В любом случае в том, что касается Фихте, он охотно подписался бы под суждением, которое Жан Поль высказал в своем Clavis Fichtiana, когда говорил о «Я»: «Я таким образом прихожу из вечности и ухожу в вечность. И кто слышит мою жалобу и знает обо мне в это мгновение времени? Я. Кто слышит мою жалобу и кто знает меня в вечности?

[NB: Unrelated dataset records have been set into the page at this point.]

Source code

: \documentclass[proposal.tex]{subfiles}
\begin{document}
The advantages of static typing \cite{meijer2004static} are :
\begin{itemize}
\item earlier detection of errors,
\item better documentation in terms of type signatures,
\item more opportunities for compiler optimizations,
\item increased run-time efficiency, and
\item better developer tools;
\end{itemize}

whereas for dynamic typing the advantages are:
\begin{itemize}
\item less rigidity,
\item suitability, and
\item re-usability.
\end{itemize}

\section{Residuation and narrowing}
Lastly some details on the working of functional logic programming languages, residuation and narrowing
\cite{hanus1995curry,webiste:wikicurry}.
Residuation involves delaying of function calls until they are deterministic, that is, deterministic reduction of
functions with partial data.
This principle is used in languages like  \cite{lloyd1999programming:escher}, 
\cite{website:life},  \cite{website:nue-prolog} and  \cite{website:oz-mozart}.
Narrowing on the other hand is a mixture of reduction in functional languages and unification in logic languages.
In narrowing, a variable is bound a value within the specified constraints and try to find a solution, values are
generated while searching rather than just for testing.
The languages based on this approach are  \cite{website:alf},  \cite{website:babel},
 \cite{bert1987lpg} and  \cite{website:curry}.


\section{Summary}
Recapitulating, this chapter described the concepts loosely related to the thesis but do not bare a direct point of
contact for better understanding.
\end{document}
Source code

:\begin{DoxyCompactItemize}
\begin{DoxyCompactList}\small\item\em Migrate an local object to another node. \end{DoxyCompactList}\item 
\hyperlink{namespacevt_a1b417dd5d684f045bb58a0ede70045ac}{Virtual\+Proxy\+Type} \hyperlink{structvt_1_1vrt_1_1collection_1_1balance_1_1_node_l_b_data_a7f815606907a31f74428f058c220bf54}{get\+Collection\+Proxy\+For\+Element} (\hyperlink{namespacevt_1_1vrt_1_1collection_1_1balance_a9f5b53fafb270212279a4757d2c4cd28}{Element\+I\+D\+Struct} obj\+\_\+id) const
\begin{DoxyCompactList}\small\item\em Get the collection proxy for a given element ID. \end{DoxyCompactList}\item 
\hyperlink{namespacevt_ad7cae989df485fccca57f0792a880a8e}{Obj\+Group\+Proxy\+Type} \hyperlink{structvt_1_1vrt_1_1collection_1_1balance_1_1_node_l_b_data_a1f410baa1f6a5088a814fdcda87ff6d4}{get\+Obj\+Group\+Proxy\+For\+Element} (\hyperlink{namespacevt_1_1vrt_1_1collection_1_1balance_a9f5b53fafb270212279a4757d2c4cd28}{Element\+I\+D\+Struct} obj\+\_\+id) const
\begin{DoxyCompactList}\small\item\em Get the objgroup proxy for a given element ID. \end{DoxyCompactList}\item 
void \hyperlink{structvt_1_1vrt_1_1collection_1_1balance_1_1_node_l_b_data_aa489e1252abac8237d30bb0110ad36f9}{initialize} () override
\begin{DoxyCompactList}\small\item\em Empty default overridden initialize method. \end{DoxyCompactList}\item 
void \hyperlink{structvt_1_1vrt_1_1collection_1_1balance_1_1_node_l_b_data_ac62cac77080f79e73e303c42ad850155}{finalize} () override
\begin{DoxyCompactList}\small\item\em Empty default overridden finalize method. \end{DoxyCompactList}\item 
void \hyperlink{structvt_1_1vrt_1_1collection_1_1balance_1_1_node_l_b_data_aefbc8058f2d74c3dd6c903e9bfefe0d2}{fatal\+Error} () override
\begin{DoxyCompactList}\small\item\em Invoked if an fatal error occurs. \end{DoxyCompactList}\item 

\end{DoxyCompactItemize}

Я».
«Не имеет значения, с какой стороны постигается сознание — пребывает ли оно в страхе перед Богом, который возвышается над небесами, над всякой связью и всякой зависимостью, всемогущим Богом, который парит над природой, или же оно полагает себя как чистое „Я”, возвышающееся над развалинами этого тела, над сверкающими звездами, над тысячами тысяч всегда новых небесных тел и солнечных систем… Если разделение бесконечно, неважно к чему, привязывается субъективное или объективное, так как противоположность сохраняется — абсолютно конечное против абсолютно бесконечного; возвышение конечной жизни до жизни бесконечной могло бы быть лишь восхождением над конечной жизнью, бесконечное является более полным в той мере, в какой оно противопоставляется целому, то есть бесконечности конечного, не в том смысле, что противоположность была бы устранена в прекрасном единстве, но в том смысле, что единство является упраздненным, а противоположность представляет собой либо полет „Я”, парящего над природой, либо зависимость, точнее, связь с бытием, которое находится над природой. Такая религия может быть возвышенной и ужасающе возвышенной, но это не религия прекрасного человечества. Блаженство, в котором „Я” взирает на все как на свою противоположность и видит все у своих ног, равно зависимости от абсолютно чужеродного существа, которое не может быть человеком, или, если оно становится человеком (следовательно, становится во времени), то это равносильно тому, чтобы оставаться даже в этом единстве какой?то особенной, абсолютной и чистой единицей».[90]
Романтическая, фихтеанская восторженность «Я» — это, следовательно, еще христианское и еврейское сознание.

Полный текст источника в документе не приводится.